Making releases#
To make a new release, we should be able to follow the project’s RELEASE.md file. Since these files can get outdated, its good to refer to this document and our template project’s RELEASE.md file from time to time to keep it updated.
Release ambitions#
To document and automate the release process well enough for repository maintainers to have the agency to make regular releases.
To follow a versioning scheme such as SemVer 2, where we update the MAJOR.MINOR.PATCH versions according to the versioning scheme.
To maintain changelogs, and update them for each release.
To keep release practices across projects updated by upstreaming release practice improvements from individual projects to the template project’s files and the team-compass project’s documentation, and to to downstream updates from there to other projects.
Release practices#
Changelog updates with github-activity
#
We look to have our changelogs summarize most pull requests that has been
merged, we use github-activity
to help us with this.
Create PR list with github-activity
#
pip install -U github-activity
Get the latest version.
git checkout main
,git pull
,git remote -v
, andgit log
Ensure you will work against the latest changelog file and that github-activity will be able to inspect the latest git tags locally.
The remote and log commands are to help you check you didn’t just update against a remote fork.
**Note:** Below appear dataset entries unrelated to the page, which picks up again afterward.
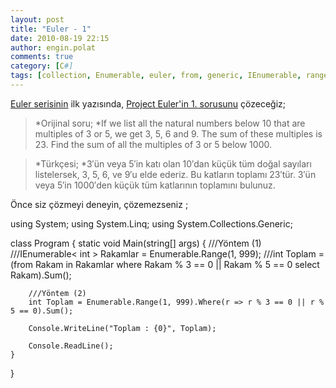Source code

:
 ```yaml
---
layout: post
title: "Euler - 1"
date: 2010-08-19 22:15
author: engin.polat
comments: true
category: [C#]
tags: [collection, Enumerable, euler, from, generic, IEnumerable, range, select, sum, where]
---
```

[Euler serisinin](http://www.enginpolat.com/etiket/euler/) ilk yazısında, <a href="http://projecteuler.net/index.php?section=problems&id=1" target="_blank">Project Euler'in 1. sorusunu</a> çözeceğiz;



>*Orijinal soru; *If we list all the natural numbers below 10 that are multiples of 3 or 5, we get 3, 5, 6 and 9. The sum of these multiples is 23.
Find the sum of all the multiples of 3 or 5 below 1000.





>*Türkçesi; *3′ün veya 5′in katı olan 10′dan küçük tüm doğal sayıları listelersek, 3, 5, 6, ve 9′u elde ederiz. Bu katların toplamı 23′tür. 3′ün veya 5′in 1000′den küçük tüm katlarının toplamını bulunuz.



Önce siz çözmeyi deneyin, çözemezseniz <!--more-->;



using System;
using System.Linq;
using System.Collections.Generic;

class Program
{
    static void Main(string[] args)
    {
        ///Yöntem (1)
        ///IEnumerable< int > Rakamlar = Enumerable.Range(1, 999);
        ///int Toplam = (from Rakam in Rakamlar where Rakam % 3 == 0 || Rakam % 5 == 0 select Rakam).Sum();

        ///Yöntem (2)
        int Toplam = Enumerable.Range(1, 999).Where(r => r % 3 == 0 || r % 5 == 0).Sum();

        Console.WriteLine("Toplam : {0}", Toplam);

        Console.ReadLine();
    }
}


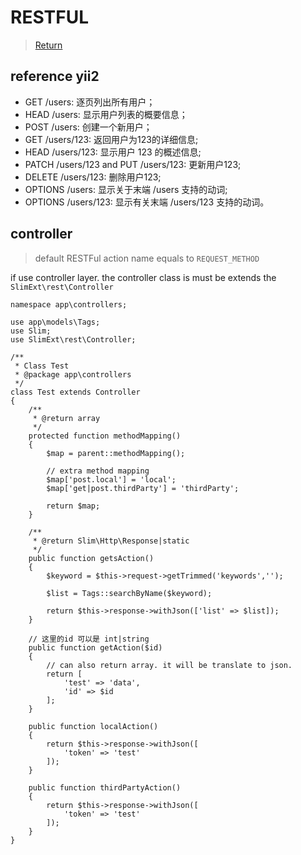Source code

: # RESTFUL

> [Return](index.md)

## reference yii2

- GET /users: 逐页列出所有用户；
- HEAD /users: 显示用户列表的概要信息；
- POST /users: 创建一个新用户；
- GET /users/123: 返回用户为123的详细信息;
- HEAD /users/123: 显示用户 123 的概述信息;
- PATCH /users/123 and PUT /users/123: 更新用户123;
- DELETE /users/123: 删除用户123;
- OPTIONS /users: 显示关于末端 /users 支持的动词;
- OPTIONS /users/123: 显示有关末端 /users/123 支持的动词。

## controller 

> default RESTFul action name equals to `REQUEST_METHOD`

if use controller layer. the controller class is must be extends the `SlimExt\rest\Controller`

```
namespace app\controllers;

use app\models\Tags;
use Slim;
use SlimExt\rest\Controller;

/**
 * Class Test
 * @package app\controllers
 */
class Test extends Controller
{
    /**
     * @return array
     */
    protected function methodMapping()
    {
        $map = parent::methodMapping();
 
        // extra method mapping
        $map['post.local'] = 'local';
        $map['get|post.thirdParty'] = 'thirdParty';

        return $map;
    }

    /**
     * @return Slim\Http\Response|static
     */
    public function getsAction()
    {
        $keyword = $this->request->getTrimmed('keywords','');

        $list = Tags::searchByName($keyword);

        return $this->response->withJson(['list' => $list]);
    }
    
    // 这里的id 可以是 int|string
    public function getAction($id)
    {
        // can also return array. it will be translate to json.
        return [
            'test' => 'data',
            'id' => $id
        ];
    }
    
    public function localAction()
    {
        return $this->response->withJson([
            'token' => 'test'
        ]);
    }

    public function thirdPartyAction()
    {
        return $this->response->withJson([
            'token' => 'test'
        ]);
    }
}
```
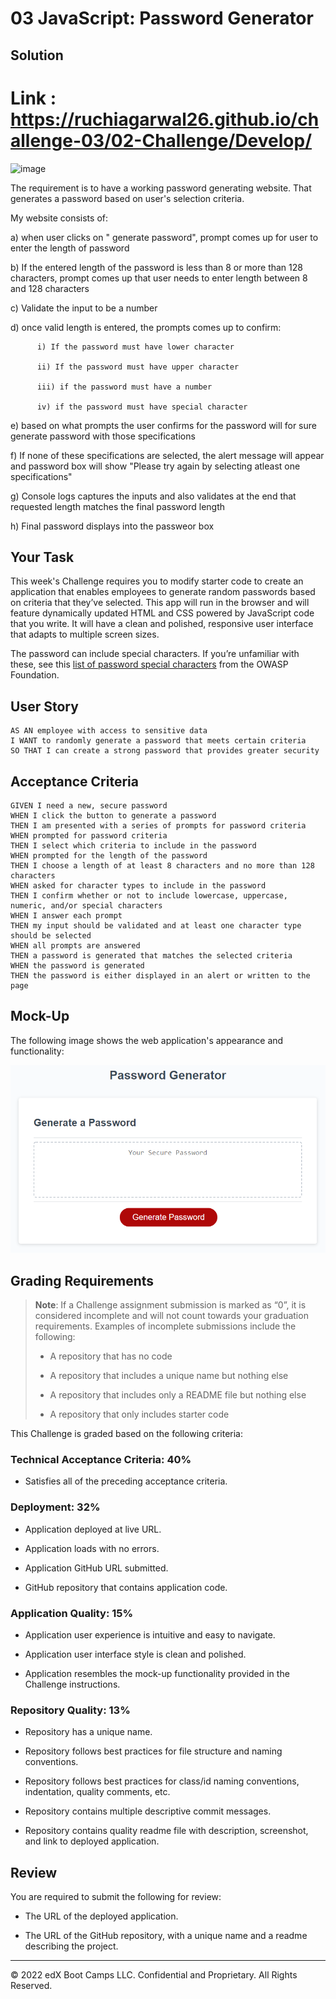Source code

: # 03 JavaScript: Password Generator

## Solution

# Link : https://ruchiagarwal26.github.io/challenge-03/02-Challenge/Develop/

![image](https://user-images.githubusercontent.com/115508901/212727852-12d996eb-0233-42cf-a65c-6af30a710414.png)


The requirement is to have a working password generating website. That generates a password based on user's selection criteria.

My website consists of:

a) when user clicks on " generate password", prompt comes up for user to enter the length of password

b) If the entered length of the password is less than 8 or more than 128 characters, prompt comes up that user needs to enter length between 8 and 128 characters

c) Validate the input to be a number

d) once valid length is entered, the prompts comes up to confirm:

          i) If the password must have lower character
          
          ii) If the password must have upper character
          
          iii) if the password must have a number
          
          iv) if the password must have special character
          
e) based on what prompts the user confirms for the password will for sure generate password with those specifications

f) If none of these specifications are selected, the alert message will appear and password box will show "Please try again by selecting atleast one specifications"

g) Console logs captures the inputs and also validates at the end that requested length matches the final password length

h) Final password displays into the passweor box

## Your Task

This week's Challenge requires you to modify starter code to create an application that enables employees to generate random passwords based on criteria that they’ve selected. This app will run in the browser and will feature dynamically updated HTML and CSS powered by JavaScript code that you write. It will have a clean and polished, responsive user interface that adapts to multiple screen sizes.

The password can include special characters. If you’re unfamiliar with these, see this [list of password special characters](https://www.owasp.org/index.php/Password_special_characters) from the OWASP Foundation.

## User Story

```
AS AN employee with access to sensitive data
I WANT to randomly generate a password that meets certain criteria
SO THAT I can create a strong password that provides greater security
```

## Acceptance Criteria

```
GIVEN I need a new, secure password
WHEN I click the button to generate a password
THEN I am presented with a series of prompts for password criteria
WHEN prompted for password criteria
THEN I select which criteria to include in the password
WHEN prompted for the length of the password
THEN I choose a length of at least 8 characters and no more than 128 characters
WHEN asked for character types to include in the password
THEN I confirm whether or not to include lowercase, uppercase, numeric, and/or special characters
WHEN I answer each prompt
THEN my input should be validated and at least one character type should be selected
WHEN all prompts are answered
THEN a password is generated that matches the selected criteria
WHEN the password is generated
THEN the password is either displayed in an alert or written to the page
```

## Mock-Up

The following image shows the web application's appearance and functionality:

![The Password Generator application displays a red button to "Generate Password".](./Assets/03-javascript-homework-demo.png)

## Grading Requirements

> **Note**: If a Challenge assignment submission is marked as “0”, it is considered incomplete and will not count towards your graduation requirements. Examples of incomplete submissions include the following:
>
> * A repository that has no code
>
> * A repository that includes a unique name but nothing else
>
> * A repository that includes only a README file but nothing else
>
> * A repository that only includes starter code

This Challenge is graded based on the following criteria: 

### Technical Acceptance Criteria: 40%

* Satisfies all of the preceding acceptance criteria.

### Deployment: 32%

* Application deployed at live URL.

* Application loads with no errors.

* Application GitHub URL submitted.

* GitHub repository that contains application code.

### Application Quality: 15%

* Application user experience is intuitive and easy to navigate.

* Application user interface style is clean and polished.

* Application resembles the mock-up functionality provided in the Challenge instructions.

### Repository Quality: 13%

* Repository has a unique name.

* Repository follows best practices for file structure and naming conventions.

* Repository follows best practices for class/id naming conventions, indentation, quality comments, etc.

* Repository contains multiple descriptive commit messages.

* Repository contains quality readme file with description, screenshot, and link to deployed application.

## Review

You are required to submit the following for review:

* The URL of the deployed application.

* The URL of the GitHub repository, with a unique name and a readme describing the project.

- - -
© 2022 edX Boot Camps LLC. Confidential and Proprietary. All Rights Reserved.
github-activity --heading-level=3
First acquire a preliminary list of pull requests, then revise labels and titles of pull requests, then acquire a final list of pull requests to update the changelog with.
Revise PR labels
PRs listed under
Other merged PRs
doesn’t have a label to make it listed in another category. If you think they should be, visit the PR and add a suitable label to it.Revise PR titles
PR titles should describe the change made for readers of a changelog. Check if there is a PR title that is worth updating.
As an example, in the jupyterhub/oauthenticator projects its relevant for users to know if a change affected a specific authenticator class they use. Due to that, we’ve tried to let that be captured in the title, such as
[GitHub] Fix ...
.Revise final list
Some pull requests could be seen as irrelevant to list, for example we could opt to omit automatic updates to the versions of pre-commit hooks or github actions.
Create a changelog entry#
Come up with the new version number
Assuming we are using SemVer 2 as a versioning scheme, we should:
increment the major version if a breaking change has been made
increment the minor version if a new features has been added
increment the patch version if a bug has been fixed
Update the changelog file
Add the previously generated PR list.
Align formatting with previous releases.
Add a preliminary release date.
At least for major releases, lead with a manually written summary.
Open a pull request
Make a commit named like
Add changelog for 1.2.3
and open a PR with it titled the same.Ready for release
With a changelog PR approved, you can self-merge it and make a release according to the project’s RELEASE.md file. Before merging, update the preliminary release date if needed, or add a commit doing it before using
tbump
.
Version updates with tbump
#
Our RELEASE.md files often describes how to use tbump
to update version
strings in files such as _version.py
in a commit, tag the commit, and push it.
Projects configure tbump
via pyproject.toml
to update the project’s specific
files containing a version reference, such as _version.py
, setup.py
, and
package.json
.
The template project’s pyproject.toml file provides an example on how to
configure tbump
, and the template project’s RELEASE.md file provides an on
how to use it.
Publishing to PyPI#
Publishing a release to PyPI should be automatic as soon as a git tag is pushed.
A git tag is typically pushed by the use of tbump
according to a RELEASE.md
file, and the automation to publish to PyPI is typically done by a GitHub
workflow named release.yaml
.
The template project’s .github/workflows/release.yaml file and the template project’s RELEASE.md file can be inspected for more details about this.
Publishing to conda-forge#
Publishing a release to conda-forge should be managed by a dedicated feedstock GitHub repository, and the RELEASE.md file should link to it for reference as done in the template project’s RELEASE.md file.